在FU Physik地下一樓的穿堂裡,有面白牆,上面貼了些影印下來的黑白圖片。不知是誰弄上去的,但在慘淡無光的實驗室之外,那是唯一不那麼冰冷的東西。它們總是迎著匆匆而過、陷在無底深淵的研究生,投以沒有回音的冷諷。
這堵牆,是我在物理系其一比較熟悉的地方。說來慚愧,雖然我名義上是這裡的學生,但實際涉足的地方只有吳小彬的辦公室、實驗室,和哺乳室而已。我跟小寶總是最佳的探望團,在那些事情作不完的週末,會到實驗室前,等爸爸忙完再一起離開。而這些牆上的照片,變成無垠流動時光中的消遣,默默地,不管是在豔陽普照或是寒風料峭的假日。
做實驗的日子,我再熟悉不過。那冰冷的空腔、單調的馬達運轉聲、以及異常遙遠的原子尺度,很難分辨誰是真實。尤其是在超高真空下的工作環境,空腔內外是兩個截然不同的世界,隔著厚重的金屬殼與玻璃蓋,你能想像在眼前的樣品長得如何嗎?至少我不能。所謂的物理定律也有呆板的時候,把人架在儀器前,那裡轉一下、這裡調一下,量些電壓訊號、看著電流圖層,而要弄清事情本身的故事時,已經是好久以後了。
然而,即便我知箇中甘苦,偶爾還是不免抱怨。就像實驗做久了,儀器也會跳針待修。我們一直在牆頭這端與那端徘徊,在現實與夢境中拉扯。這就是我們關於物理的人生。很無奈的,小寶也在出生不久後加入我們;記得她在兩個月大時,就被爸爸背著做實驗,在她潛意識裡絕對藏著實驗室獨特的氛圍。

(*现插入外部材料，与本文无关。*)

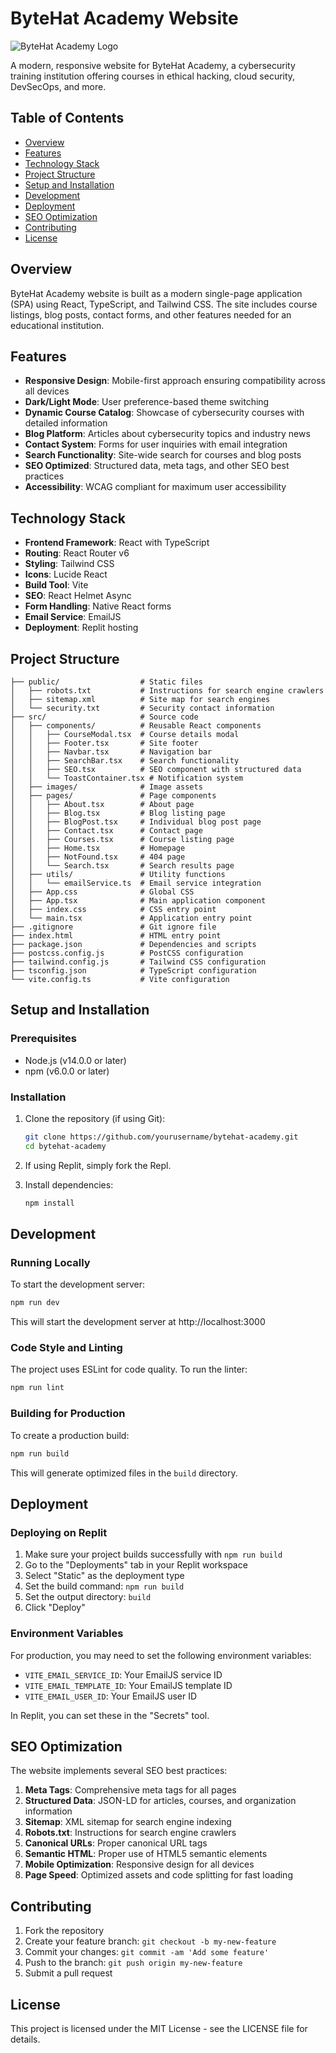 
# ByteHat Academy Website

![ByteHat Academy Logo](logo.png)

A modern, responsive website for ByteHat Academy, a cybersecurity training institution offering courses in ethical hacking, cloud security, DevSecOps, and more.

## Table of Contents

- [Overview](#overview)
- [Features](#features)
- [Technology Stack](#technology-stack)
- [Project Structure](#project-structure)
- [Setup and Installation](#setup-and-installation)
- [Development](#development)
- [Deployment](#deployment)
- [SEO Optimization](#seo-optimization)
- [Contributing](#contributing)
- [License](#license)

## Overview

ByteHat Academy website is built as a modern single-page application (SPA) using React, TypeScript, and Tailwind CSS. The site includes course listings, blog posts, contact forms, and other features needed for an educational institution.

## Features

- **Responsive Design**: Mobile-first approach ensuring compatibility across all devices
- **Dark/Light Mode**: User preference-based theme switching
- **Dynamic Course Catalog**: Showcase of cybersecurity courses with detailed information
- **Blog Platform**: Articles about cybersecurity topics and industry news
- **Contact System**: Forms for user inquiries with email integration
- **Search Functionality**: Site-wide search for courses and blog posts
- **SEO Optimized**: Structured data, meta tags, and other SEO best practices
- **Accessibility**: WCAG compliant for maximum user accessibility

## Technology Stack

- **Frontend Framework**: React with TypeScript
- **Routing**: React Router v6
- **Styling**: Tailwind CSS
- **Icons**: Lucide React
- **Build Tool**: Vite
- **SEO**: React Helmet Async
- **Form Handling**: Native React forms
- **Email Service**: EmailJS
- **Deployment**: Replit hosting

## Project Structure

```
├── public/                  # Static files
│   ├── robots.txt           # Instructions for search engine crawlers
│   ├── sitemap.xml          # Site map for search engines
│   └── security.txt         # Security contact information
├── src/                     # Source code
│   ├── components/          # Reusable React components
│   │   ├── CourseModal.tsx  # Course details modal
│   │   ├── Footer.tsx       # Site footer
│   │   ├── Navbar.tsx       # Navigation bar
│   │   ├── SearchBar.tsx    # Search functionality
│   │   ├── SEO.tsx          # SEO component with structured data
│   │   └── ToastContainer.tsx # Notification system
│   ├── images/              # Image assets
│   ├── pages/               # Page components
│   │   ├── About.tsx        # About page
│   │   ├── Blog.tsx         # Blog listing page
│   │   ├── BlogPost.tsx     # Individual blog post page
│   │   ├── Contact.tsx      # Contact page
│   │   ├── Courses.tsx      # Course listing page
│   │   ├── Home.tsx         # Homepage
│   │   ├── NotFound.tsx     # 404 page
│   │   └── Search.tsx       # Search results page
│   ├── utils/               # Utility functions
│   │   └── emailService.ts  # Email service integration
│   ├── App.css              # Global CSS
│   ├── App.tsx              # Main application component
│   ├── index.css            # CSS entry point
│   └── main.tsx             # Application entry point
├── .gitignore               # Git ignore file
├── index.html               # HTML entry point
├── package.json             # Dependencies and scripts
├── postcss.config.js        # PostCSS configuration
├── tailwind.config.js       # Tailwind CSS configuration
├── tsconfig.json            # TypeScript configuration
└── vite.config.ts           # Vite configuration
```

## Setup and Installation

### Prerequisites

- Node.js (v14.0.0 or later)
- npm (v6.0.0 or later)

### Installation

1. Clone the repository (if using Git):
   ```bash
   git clone https://github.com/yourusername/bytehat-academy.git
   cd bytehat-academy
   ```

2. If using Replit, simply fork the Repl.

3. Install dependencies:
   ```bash
   npm install
   ```

## Development

### Running Locally

To start the development server:

```bash
npm run dev
```

This will start the development server at http://localhost:3000

### Code Style and Linting

The project uses ESLint for code quality. To run the linter:

```bash
npm run lint
```

### Building for Production

To create a production build:

```bash
npm run build
```

This will generate optimized files in the `build` directory.

## Deployment

### Deploying on Replit

1. Make sure your project builds successfully with `npm run build`
2. Go to the "Deployments" tab in your Replit workspace
3. Select "Static" as the deployment type
4. Set the build command: `npm run build`
5. Set the output directory: `build`
6. Click "Deploy"

### Environment Variables

For production, you may need to set the following environment variables:

- `VITE_EMAIL_SERVICE_ID`: Your EmailJS service ID
- `VITE_EMAIL_TEMPLATE_ID`: Your EmailJS template ID
- `VITE_EMAIL_USER_ID`: Your EmailJS user ID

In Replit, you can set these in the "Secrets" tool.

## SEO Optimization

The website implements several SEO best practices:

1. **Meta Tags**: Comprehensive meta tags for all pages
2. **Structured Data**: JSON-LD for articles, courses, and organization information
3. **Sitemap**: XML sitemap for search engine indexing
4. **Robots.txt**: Instructions for search engine crawlers
5. **Canonical URLs**: Proper canonical URL tags
6. **Semantic HTML**: Proper use of HTML5 semantic elements
7. **Mobile Optimization**: Responsive design for all devices
8. **Page Speed**: Optimized assets and code splitting for fast loading

## Contributing

1. Fork the repository
2. Create your feature branch: `git checkout -b my-new-feature`
3. Commit your changes: `git commit -am 'Add some feature'`
4. Push to the branch: `git push origin my-new-feature`
5. Submit a pull request

## License

This project is licensed under the MIT License - see the LICENSE file for details.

著手算物理題目有一段時間,也常常在思索怎樣突破理論與現實的藩籬。能不能解決回答問題同時,想想生活上的類似案例?因為沒有在高中實習,所有對高中物理的想像都基於以前自己的課堂學習經驗。有種很深的感觸:我的學習都集中在知識累積,而大部分成果都放在學校裡,離開學校後變成什麼都忘記、什麼都不懂了!如果我的經驗代表某種普遍性,那只能為那些浪費掉的青春時光感到惋惜。之前看過一個MIT教授 Walter Lewin的上課錄影,他提到:如果大部分的學生以後都會忘記以前上過的大學普物內容,那他希望他的學生在很多很多年後,還能記得一些課堂上的東西。而他的方法就是透過淺而明瞭的講解,與讓人振奮的實例演示達成。他的演講,讓我不再為自己的健忘感到困窘,而轉為思考未來課堂的進行方針。認真看來,我們對於學術與日常生活的鴻溝,從中學就開始建立,我們看待考卷與現實是兩件事,也習慣於這種荒謬的脫節。
事實上,我挺喜歡物理系的這道牆,不論是它的單調白晰,還是偌大空間中的黑白影像。如果說記憶終究會失去顏色,那麼僅存的、勾勒故事的原件到底是什麼呢?在此,我找到了一些共通點:人與環境的互動對話。而這並非將人粗淺地物化,相反地,是該在物理運作定律中,尋找之於人、之於社會的隱含法則。
這個說來挺困難,但希望在我在有生之年可以在課堂內外做到。
牆面其他。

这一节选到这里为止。